**What you have to do**
Every record below should be retyped exactly, and no picture should appear in the copy.

Material provided START

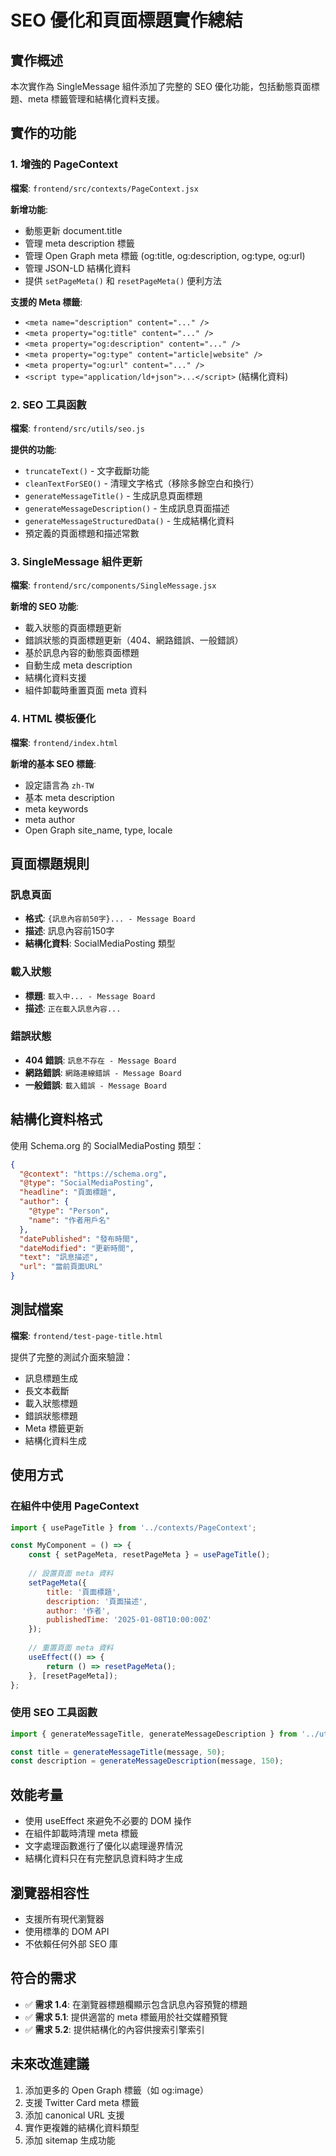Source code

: # SEO 優化和頁面標題實作總結

## 實作概述

本次實作為 SingleMessage 組件添加了完整的 SEO 優化功能，包括動態頁面標題、meta 標籤管理和結構化資料支援。

## 實作的功能

### 1. 增強的 PageContext

**檔案**: `frontend/src/contexts/PageContext.jsx`

**新增功能**:
- 動態更新 document.title
- 管理 meta description 標籤
- 管理 Open Graph meta 標籤 (og:title, og:description, og:type, og:url)
- 管理 JSON-LD 結構化資料
- 提供 `setPageMeta()` 和 `resetPageMeta()` 便利方法

**支援的 Meta 標籤**:
- `<meta name="description" content="..." />`
- `<meta property="og:title" content="..." />`
- `<meta property="og:description" content="..." />`
- `<meta property="og:type" content="article|website" />`
- `<meta property="og:url" content="..." />`
- `<script type="application/ld+json">...</script>` (結構化資料)

### 2. SEO 工具函數

**檔案**: `frontend/src/utils/seo.js`

**提供的功能**:
- `truncateText()` - 文字截斷功能
- `cleanTextForSEO()` - 清理文字格式（移除多餘空白和換行）
- `generateMessageTitle()` - 生成訊息頁面標題
- `generateMessageDescription()` - 生成訊息頁面描述
- `generateMessageStructuredData()` - 生成結構化資料
- 預定義的頁面標題和描述常數

### 3. SingleMessage 組件更新

**檔案**: `frontend/src/components/SingleMessage.jsx`

**新增的 SEO 功能**:
- 載入狀態的頁面標題更新
- 錯誤狀態的頁面標題更新（404、網路錯誤、一般錯誤）
- 基於訊息內容的動態頁面標題
- 自動生成 meta description
- 結構化資料支援
- 組件卸載時重置頁面 meta 資料

### 4. HTML 模板優化

**檔案**: `frontend/index.html`

**新增的基本 SEO 標籤**:
- 設定語言為 `zh-TW`
- 基本 meta description
- meta keywords
- meta author
- Open Graph site_name, type, locale

## 頁面標題規則

### 訊息頁面
- **格式**: `{訊息內容前50字}... - Message Board`
- **描述**: 訊息內容前150字
- **結構化資料**: SocialMediaPosting 類型

### 載入狀態
- **標題**: `載入中... - Message Board`
- **描述**: `正在載入訊息內容...`

### 錯誤狀態
- **404 錯誤**: `訊息不存在 - Message Board`
- **網路錯誤**: `網路連線錯誤 - Message Board`
- **一般錯誤**: `載入錯誤 - Message Board`

## 結構化資料格式

使用 Schema.org 的 SocialMediaPosting 類型：

```json
{
  "@context": "https://schema.org",
  "@type": "SocialMediaPosting",
  "headline": "頁面標題",
  "author": {
    "@type": "Person",
    "name": "作者用戶名"
  },
  "datePublished": "發布時間",
  "dateModified": "更新時間",
  "text": "訊息描述",
  "url": "當前頁面URL"
}
```

## 測試檔案

**檔案**: `frontend/test-page-title.html`

提供了完整的測試介面來驗證：
- 訊息標題生成
- 長文本截斷
- 載入狀態標題
- 錯誤狀態標題
- Meta 標籤更新
- 結構化資料生成

## 使用方式

### 在組件中使用 PageContext

```javascript
import { usePageTitle } from '../contexts/PageContext';

const MyComponent = () => {
    const { setPageMeta, resetPageMeta } = usePageTitle();
    
    // 設置頁面 meta 資料
    setPageMeta({
        title: '頁面標題',
        description: '頁面描述',
        author: '作者',
        publishedTime: '2025-01-08T10:00:00Z'
    });
    
    // 重置頁面 meta 資料
    useEffect(() => {
        return () => resetPageMeta();
    }, [resetPageMeta]);
};
```

### 使用 SEO 工具函數

```javascript
import { generateMessageTitle, generateMessageDescription } from '../utils/seo';

const title = generateMessageTitle(message, 50);
const description = generateMessageDescription(message, 150);
```

## 效能考量

- 使用 useEffect 來避免不必要的 DOM 操作
- 在組件卸載時清理 meta 標籤
- 文字處理函數進行了優化以處理邊界情況
- 結構化資料只在有完整訊息資料時才生成

## 瀏覽器相容性

- 支援所有現代瀏覽器
- 使用標準的 DOM API
- 不依賴任何外部 SEO 庫

## 符合的需求

- ✅ **需求 1.4**: 在瀏覽器標題欄顯示包含訊息內容預覽的標題
- ✅ **需求 5.1**: 提供適當的 meta 標籤用於社交媒體預覽
- ✅ **需求 5.2**: 提供結構化的內容供搜索引擎索引

## 未來改進建議

1. 添加更多的 Open Graph 標籤（如 og:image）
2. 支援 Twitter Card meta 標籤
3. 添加 canonical URL 支援
4. 實作更複雜的結構化資料類型
5. 添加 sitemap 生成功能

Material provided END

**Output**
Source code

: # SEO 優化和頁面標題實作總結

## 實作概述

本次實作為 SingleMessage 組件添加了完整的 SEO 優化功能，包括動態頁面標題、meta 標籤管理和結構化資料支援。

## 實作的功能

### 1. 增強的 PageContext

**檔案**: `frontend/src/contexts/PageContext.jsx`

**新增功能**:
- 動態更新 document.title
- 管理 meta description 標籤
- 管理 Open Graph meta 標籤 (og:title, og:description, og:type, og:url)
- 管理 JSON-LD 結構化資料
- 提供 `setPageMeta()` 和 `resetPageMeta()` 便利方法

**支援的 Meta 標籤**:
- `<meta name="description" content="..." />`
- `<meta property="og:title" content="..." />`
- `<meta property="og:description" content="..." />`
- `<meta property="og:type" content="article|website" />`
- `<meta property="og:url" content="..." />`
- `<script type="application/ld+json">...</script>` (結構化資料)

### 2. SEO 工具函數

**檔案**: `frontend/src/utils/seo.js`

**提供的功能**:
- `truncateText()` - 文字截斷功能
- `cleanTextForSEO()` - 清理文字格式（移除多餘空白和換行）
- `generateMessageTitle()` - 生成訊息頁面標題
- `generateMessageDescription()` - 生成訊息頁面描述
- `generateMessageStructuredData()` - 生成結構化資料
- 預定義的頁面標題和描述常數

### 3. SingleMessage 組件更新

**檔案**: `frontend/src/components/SingleMessage.jsx`

**新增的 SEO 功能**:
- 載入狀態的頁面標題更新
- 錯誤狀態的頁面標題更新（404、網路錯誤、一般錯誤）
- 基於訊息內容的動態頁面標題
- 自動生成 meta description
- 結構化資料支援
- 組件卸載時重置頁面 meta 資料

### 4. HTML 模板優化

**檔案**: `frontend/index.html`

**新增的基本 SEO 標籤**:
- 設定語言為 `zh-TW`
- 基本 meta description
- meta keywords
- meta author
- Open Graph site_name, type, locale

## 頁面標題規則

### 訊息頁面
- **格式**: `{訊息內容前50字}... - Message Board`
- **描述**: 訊息內容前150字
- **結構化資料**: SocialMediaPosting 類型

### 載入狀態
- **標題**: `載入中... - Message Board`
- **描述**: `正在載入訊息內容...`

### 錯誤狀態
- **404 錯誤**: `訊息不存在 - Message Board`
- **網路錯誤**: `網路連線錯誤 - Message Board`
- **一般錯誤**: `載入錯誤 - Message Board`

## 結構化資料格式

使用 Schema.org 的 SocialMediaPosting 類型：

```json
{
  "@context": "https://schema.org",
  "@type": "SocialMediaPosting",
  "headline": "頁面標題",
  "author": {
    "@type": "Person",
    "name": "作者用戶名"
  },
  "datePublished": "發布時間",
  "dateModified": "更新時間",
  "text": "訊息描述",
  "url": "當前頁面URL"
}
```

## 測試檔案

**檔案**: `frontend/test-page-title.html`

提供了完整的測試介面來驗證：
- 訊息標題生成
- 長文本截斷
- 載入狀態標題
- 錯誤狀態標題
- Meta 標籤更新
- 結構化資料生成

## 使用方式

### 在組件中使用 PageContext

```javascript
import { usePageTitle } from '../contexts/PageContext';

const MyComponent = () => {
    const { setPageMeta, resetPageMeta } = usePageTitle();
    
    // 設置頁面 meta 資料
    setPageMeta({
        title: '頁面標題',
        description: '頁面描述',
        author: '作者',
        publishedTime: '2025-01-08T10:00:00Z'
    });
    
    // 重置頁面 meta 資料
    useEffect(() => {
        return () => resetPageMeta();
    }, [resetPageMeta]);
};
```

### 使用 SEO 工具函數

```javascript
import { generateMessageTitle, generateMessageDescription } from '../utils/seo';

const title = generateMessageTitle(message, 50);
const description = generateMessageDescription(message, 150);
```

## 效能考量

- 使用 useEffect 來避免不必要的 DOM 操作
- 在組件卸載時清理 meta 標籤
- 文字處理函數進行了優化以處理邊界情況
- 結構化資料只在有完整訊息資料時才生成

## 瀏覽器相容性

- 支援所有現代瀏覽器
- 使用標準的 DOM API
- 不依賴任何外部 SEO 庫

## 符合的需求

- ✅ **需求 1.4**: 在瀏覽器標題欄顯示包含訊息內容預覽的標題
- ✅ **需求 5.1**: 提供適當的 meta 標籤用於社交媒體預覽
- ✅ **需求 5.2**: 提供結構化的內容供搜索引擎索引

## 未來改進建議

1. 添加更多的 Open Graph 標籤（如 og:image）
2. 支援 Twitter Card meta 標籤
3. 添加 canonical URL 支援
4. 實作更複雜的結構化資料類型
5. 添加 sitemap 生成功能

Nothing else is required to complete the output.